* _TRY IT_
Find the line with "and unplayable cells." in the listing below. Write it out exactly, along with every later line up to the final one.

* _MATERIAL FOR THE TASK_
= = = =
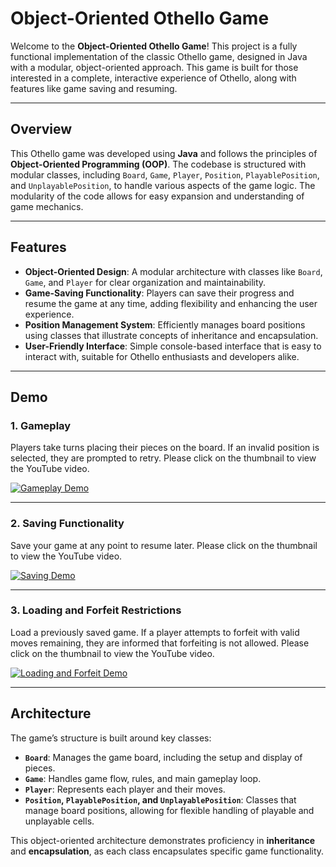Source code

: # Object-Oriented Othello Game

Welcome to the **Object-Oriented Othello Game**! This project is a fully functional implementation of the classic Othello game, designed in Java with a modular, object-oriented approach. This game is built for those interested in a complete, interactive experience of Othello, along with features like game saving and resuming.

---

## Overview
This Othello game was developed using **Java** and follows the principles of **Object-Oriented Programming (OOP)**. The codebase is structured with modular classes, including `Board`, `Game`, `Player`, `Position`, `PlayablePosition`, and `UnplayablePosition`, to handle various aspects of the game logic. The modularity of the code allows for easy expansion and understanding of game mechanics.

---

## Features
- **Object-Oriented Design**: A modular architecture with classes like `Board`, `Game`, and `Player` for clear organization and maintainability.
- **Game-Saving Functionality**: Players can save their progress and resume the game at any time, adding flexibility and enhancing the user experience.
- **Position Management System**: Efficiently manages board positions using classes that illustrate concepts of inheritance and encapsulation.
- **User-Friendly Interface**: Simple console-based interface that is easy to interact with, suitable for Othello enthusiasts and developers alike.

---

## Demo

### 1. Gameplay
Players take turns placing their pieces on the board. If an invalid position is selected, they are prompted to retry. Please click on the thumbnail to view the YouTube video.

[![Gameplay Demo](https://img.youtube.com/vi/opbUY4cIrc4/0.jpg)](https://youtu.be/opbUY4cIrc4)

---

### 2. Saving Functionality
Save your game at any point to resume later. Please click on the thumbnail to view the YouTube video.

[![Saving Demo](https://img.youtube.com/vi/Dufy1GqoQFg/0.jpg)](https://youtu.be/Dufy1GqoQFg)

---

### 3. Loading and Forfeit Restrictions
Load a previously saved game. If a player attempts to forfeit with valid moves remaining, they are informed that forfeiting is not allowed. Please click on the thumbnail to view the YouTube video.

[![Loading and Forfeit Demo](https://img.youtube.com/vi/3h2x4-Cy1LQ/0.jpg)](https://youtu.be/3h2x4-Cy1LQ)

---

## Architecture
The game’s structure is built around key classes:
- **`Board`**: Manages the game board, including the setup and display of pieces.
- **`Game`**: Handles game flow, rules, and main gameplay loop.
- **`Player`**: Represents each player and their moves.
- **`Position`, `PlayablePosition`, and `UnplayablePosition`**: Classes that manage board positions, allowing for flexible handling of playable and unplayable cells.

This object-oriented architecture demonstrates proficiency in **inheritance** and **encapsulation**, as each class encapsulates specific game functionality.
= = = =
* _TASK ANSWER_
- **`Position`, `PlayablePosition`, and `UnplayablePosition`**: Classes that manage board positions, allowing for flexible handling of playable and unplayable cells.

This object-oriented architecture demonstrates proficiency in **inheritance** and **encapsulation**, as each class encapsulates specific game functionality.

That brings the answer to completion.